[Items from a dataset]
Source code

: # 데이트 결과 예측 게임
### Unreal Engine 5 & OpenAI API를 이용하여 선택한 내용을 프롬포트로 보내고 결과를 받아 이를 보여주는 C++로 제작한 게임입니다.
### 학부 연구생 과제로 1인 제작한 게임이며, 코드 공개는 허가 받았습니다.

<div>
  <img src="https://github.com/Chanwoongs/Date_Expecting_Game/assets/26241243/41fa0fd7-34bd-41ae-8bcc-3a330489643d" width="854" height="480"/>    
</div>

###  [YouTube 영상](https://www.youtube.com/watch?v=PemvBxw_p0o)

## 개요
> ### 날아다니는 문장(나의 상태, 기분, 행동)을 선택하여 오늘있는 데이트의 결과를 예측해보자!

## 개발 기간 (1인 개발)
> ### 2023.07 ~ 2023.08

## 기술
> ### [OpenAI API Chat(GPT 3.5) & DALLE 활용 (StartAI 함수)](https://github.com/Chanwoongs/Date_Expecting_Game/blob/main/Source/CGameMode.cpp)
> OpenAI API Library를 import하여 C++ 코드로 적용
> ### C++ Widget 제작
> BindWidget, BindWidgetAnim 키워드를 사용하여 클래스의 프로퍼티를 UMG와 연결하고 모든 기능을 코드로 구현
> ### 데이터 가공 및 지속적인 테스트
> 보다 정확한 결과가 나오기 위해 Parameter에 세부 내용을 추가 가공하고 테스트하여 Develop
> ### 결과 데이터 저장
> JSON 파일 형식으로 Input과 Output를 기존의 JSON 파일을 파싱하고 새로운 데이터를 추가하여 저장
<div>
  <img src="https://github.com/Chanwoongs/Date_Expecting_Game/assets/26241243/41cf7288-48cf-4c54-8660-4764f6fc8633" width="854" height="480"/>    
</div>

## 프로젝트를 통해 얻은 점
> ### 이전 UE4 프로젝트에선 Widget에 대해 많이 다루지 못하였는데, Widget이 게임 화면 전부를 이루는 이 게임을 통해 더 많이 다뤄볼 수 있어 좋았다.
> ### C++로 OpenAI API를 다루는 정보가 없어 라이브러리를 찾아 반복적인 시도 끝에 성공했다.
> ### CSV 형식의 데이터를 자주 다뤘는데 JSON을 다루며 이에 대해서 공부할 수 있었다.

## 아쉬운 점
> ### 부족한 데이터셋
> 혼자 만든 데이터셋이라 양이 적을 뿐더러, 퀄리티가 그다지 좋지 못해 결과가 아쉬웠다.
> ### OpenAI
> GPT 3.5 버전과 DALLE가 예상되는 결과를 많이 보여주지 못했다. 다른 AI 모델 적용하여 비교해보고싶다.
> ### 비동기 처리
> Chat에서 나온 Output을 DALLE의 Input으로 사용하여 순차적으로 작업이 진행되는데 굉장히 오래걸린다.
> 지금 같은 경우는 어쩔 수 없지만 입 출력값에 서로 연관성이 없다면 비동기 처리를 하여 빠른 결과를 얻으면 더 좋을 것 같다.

**What you need to do:**
Write down every line of the data above that includes the string "OpenAI".

**Final answer:**
### Unreal Engine 5 & OpenAI API를 이용하여 선택한 내용을 프롬포트로 보내고 결과를 받아 이를 보여주는 C++로 제작한 게임입니다.
> ### [OpenAI API Chat(GPT 3.5) & DALLE 활용 (StartAI 함수)](https://github.com/Chanwoongs/Date_Expecting_Game/blob/main/Source/CGameMode.cpp)
> OpenAI API Library를 import하여 C++ 코드로 적용
> ### C++로 OpenAI API를 다루는 정보가 없어 라이브러리를 찾아 반복적인 시도 끝에 성공했다.
> ### OpenAI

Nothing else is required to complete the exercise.